Data excerpts
[Start of section]

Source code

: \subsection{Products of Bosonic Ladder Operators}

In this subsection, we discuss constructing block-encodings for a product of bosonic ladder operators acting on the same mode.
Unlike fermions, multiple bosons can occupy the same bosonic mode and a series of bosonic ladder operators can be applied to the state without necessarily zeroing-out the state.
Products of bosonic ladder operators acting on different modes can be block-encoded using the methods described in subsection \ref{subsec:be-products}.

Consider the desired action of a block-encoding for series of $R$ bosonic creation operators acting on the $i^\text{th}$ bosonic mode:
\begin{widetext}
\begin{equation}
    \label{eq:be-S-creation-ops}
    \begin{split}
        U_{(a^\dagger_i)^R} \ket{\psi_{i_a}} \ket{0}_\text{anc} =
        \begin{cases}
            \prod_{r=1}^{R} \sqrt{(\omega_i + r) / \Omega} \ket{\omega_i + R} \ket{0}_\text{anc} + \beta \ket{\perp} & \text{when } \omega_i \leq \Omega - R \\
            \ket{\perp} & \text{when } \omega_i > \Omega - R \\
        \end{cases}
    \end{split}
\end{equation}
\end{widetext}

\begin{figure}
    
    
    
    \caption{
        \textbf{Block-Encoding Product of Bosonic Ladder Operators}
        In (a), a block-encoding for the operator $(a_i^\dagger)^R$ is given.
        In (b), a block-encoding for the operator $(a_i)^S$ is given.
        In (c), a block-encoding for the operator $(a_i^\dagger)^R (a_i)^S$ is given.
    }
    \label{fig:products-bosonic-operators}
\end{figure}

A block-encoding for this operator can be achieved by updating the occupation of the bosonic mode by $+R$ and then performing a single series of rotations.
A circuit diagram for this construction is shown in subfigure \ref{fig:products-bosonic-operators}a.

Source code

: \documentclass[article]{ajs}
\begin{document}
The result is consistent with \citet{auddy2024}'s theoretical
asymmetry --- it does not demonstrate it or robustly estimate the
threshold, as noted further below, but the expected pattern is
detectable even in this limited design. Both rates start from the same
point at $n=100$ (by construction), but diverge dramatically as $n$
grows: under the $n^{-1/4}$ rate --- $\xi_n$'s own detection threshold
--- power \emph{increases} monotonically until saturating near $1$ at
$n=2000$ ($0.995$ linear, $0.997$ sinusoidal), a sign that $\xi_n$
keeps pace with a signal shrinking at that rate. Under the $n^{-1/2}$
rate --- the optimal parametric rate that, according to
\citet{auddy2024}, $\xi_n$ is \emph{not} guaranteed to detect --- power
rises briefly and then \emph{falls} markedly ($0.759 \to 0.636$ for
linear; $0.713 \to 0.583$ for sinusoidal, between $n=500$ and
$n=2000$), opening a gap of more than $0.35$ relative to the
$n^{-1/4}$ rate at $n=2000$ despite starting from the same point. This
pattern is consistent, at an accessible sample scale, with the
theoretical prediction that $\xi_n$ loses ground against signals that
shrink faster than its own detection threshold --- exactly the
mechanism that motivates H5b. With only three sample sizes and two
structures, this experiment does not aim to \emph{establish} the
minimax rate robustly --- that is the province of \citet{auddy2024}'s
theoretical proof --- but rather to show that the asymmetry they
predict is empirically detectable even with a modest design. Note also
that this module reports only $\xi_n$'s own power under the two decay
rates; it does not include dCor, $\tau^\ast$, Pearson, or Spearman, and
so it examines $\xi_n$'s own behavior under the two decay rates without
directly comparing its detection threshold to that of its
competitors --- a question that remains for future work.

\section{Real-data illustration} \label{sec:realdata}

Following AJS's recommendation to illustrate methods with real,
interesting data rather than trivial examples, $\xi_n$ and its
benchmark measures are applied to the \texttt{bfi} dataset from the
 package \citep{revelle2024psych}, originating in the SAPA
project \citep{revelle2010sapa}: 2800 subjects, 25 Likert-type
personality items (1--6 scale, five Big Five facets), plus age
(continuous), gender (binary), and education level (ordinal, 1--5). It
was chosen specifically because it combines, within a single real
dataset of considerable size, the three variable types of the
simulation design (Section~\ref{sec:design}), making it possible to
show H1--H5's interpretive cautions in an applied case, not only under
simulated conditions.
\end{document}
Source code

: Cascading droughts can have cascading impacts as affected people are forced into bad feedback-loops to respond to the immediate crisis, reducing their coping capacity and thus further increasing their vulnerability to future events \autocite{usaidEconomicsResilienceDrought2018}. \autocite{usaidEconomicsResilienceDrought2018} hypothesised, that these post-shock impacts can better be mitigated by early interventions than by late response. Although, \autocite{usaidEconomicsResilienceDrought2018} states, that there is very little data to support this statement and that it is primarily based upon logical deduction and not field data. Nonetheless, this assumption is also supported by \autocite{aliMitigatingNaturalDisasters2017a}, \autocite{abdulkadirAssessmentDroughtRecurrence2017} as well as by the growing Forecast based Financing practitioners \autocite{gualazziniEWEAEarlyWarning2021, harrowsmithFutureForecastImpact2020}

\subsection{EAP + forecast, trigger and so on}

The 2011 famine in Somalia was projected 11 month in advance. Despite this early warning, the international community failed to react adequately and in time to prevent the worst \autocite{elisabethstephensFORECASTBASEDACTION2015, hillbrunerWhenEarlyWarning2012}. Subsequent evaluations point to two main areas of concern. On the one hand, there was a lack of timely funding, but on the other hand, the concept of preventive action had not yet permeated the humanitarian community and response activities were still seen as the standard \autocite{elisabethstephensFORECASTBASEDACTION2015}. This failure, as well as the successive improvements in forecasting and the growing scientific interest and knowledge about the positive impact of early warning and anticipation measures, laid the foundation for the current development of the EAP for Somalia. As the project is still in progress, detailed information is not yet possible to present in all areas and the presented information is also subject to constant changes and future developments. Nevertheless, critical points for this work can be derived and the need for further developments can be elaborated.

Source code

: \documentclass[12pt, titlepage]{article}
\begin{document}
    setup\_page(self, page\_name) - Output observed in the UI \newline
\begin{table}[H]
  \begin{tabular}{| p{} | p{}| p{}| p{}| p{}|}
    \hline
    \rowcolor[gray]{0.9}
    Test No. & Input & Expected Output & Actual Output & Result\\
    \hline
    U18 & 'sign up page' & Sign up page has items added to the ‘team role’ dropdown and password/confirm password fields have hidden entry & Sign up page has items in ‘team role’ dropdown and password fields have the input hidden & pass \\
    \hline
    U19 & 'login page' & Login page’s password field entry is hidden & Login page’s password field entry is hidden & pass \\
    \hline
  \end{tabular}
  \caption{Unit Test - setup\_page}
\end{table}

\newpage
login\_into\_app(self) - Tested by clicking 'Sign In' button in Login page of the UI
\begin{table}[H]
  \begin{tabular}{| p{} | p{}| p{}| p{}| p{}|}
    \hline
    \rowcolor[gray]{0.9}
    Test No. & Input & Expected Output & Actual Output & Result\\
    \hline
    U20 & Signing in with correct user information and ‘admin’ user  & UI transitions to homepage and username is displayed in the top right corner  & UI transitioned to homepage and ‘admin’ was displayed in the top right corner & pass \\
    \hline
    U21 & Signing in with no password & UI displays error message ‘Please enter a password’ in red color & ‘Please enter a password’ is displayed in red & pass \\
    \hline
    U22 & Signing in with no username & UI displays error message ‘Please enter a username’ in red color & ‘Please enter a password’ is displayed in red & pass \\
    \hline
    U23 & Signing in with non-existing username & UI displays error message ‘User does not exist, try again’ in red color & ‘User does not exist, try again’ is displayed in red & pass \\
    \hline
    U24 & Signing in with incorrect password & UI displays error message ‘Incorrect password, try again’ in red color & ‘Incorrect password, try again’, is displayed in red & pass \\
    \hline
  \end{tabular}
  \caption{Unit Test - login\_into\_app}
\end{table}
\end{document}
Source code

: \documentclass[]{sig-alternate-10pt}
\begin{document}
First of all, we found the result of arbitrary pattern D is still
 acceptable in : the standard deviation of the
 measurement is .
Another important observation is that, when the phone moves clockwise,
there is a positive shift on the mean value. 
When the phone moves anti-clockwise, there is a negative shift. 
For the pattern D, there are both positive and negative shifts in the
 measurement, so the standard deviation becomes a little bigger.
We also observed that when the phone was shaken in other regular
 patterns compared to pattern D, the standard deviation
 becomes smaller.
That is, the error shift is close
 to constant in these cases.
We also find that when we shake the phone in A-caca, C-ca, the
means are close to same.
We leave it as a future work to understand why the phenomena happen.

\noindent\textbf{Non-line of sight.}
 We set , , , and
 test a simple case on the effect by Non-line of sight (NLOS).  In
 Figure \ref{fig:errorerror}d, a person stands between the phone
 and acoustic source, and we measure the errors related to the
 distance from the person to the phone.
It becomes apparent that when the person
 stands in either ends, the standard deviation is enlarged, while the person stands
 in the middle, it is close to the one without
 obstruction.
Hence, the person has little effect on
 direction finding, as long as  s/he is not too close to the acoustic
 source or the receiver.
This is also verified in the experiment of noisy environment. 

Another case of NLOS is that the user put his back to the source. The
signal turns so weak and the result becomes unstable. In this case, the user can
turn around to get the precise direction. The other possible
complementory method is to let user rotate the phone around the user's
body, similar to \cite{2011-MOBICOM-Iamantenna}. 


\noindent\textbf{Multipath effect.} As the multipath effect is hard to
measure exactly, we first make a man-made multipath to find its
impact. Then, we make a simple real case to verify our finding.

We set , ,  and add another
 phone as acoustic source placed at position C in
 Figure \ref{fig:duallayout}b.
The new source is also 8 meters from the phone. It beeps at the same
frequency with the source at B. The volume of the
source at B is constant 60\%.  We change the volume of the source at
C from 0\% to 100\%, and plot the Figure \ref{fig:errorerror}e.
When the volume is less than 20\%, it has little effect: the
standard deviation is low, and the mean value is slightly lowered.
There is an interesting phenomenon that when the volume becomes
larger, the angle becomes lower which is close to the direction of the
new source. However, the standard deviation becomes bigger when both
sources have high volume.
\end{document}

[End of section]

• **Exercise aim**:
Leave out every line above except those from the line with "When the phone moves anti-clockwise, there" up to and including the line with "source or the receiver.", and copy those exactly.

• **Solution to this task**:
When the phone moves anti-clockwise, there is a negative shift. 
For the pattern D, there are both positive and negative shifts in the
 measurement, so the standard deviation becomes a little bigger.
We also observed that when the phone was shaken in other regular
 patterns compared to pattern D, the standard deviation
 becomes smaller.
That is, the error shift is close
 to constant in these cases.
We also find that when we shake the phone in A-caca, C-ca, the
means are close to same.
We leave it as a future work to understand why the phenomena happen.

\noindent\textbf{Non-line of sight.}
 We set , , , and
 test a simple case on the effect by Non-line of sight (NLOS).  In
 Figure \ref{fig:errorerror}d, a person stands between the phone
 and acoustic source, and we measure the errors related to the
 distance from the person to the phone.
It becomes apparent that when the person
 stands in either ends, the standard deviation is enlarged, while the person stands
 in the middle, it is close to the one without
 obstruction.
Hence, the person has little effect on
 direction finding, as long as  s/he is not too close to the acoustic
 source or the receiver.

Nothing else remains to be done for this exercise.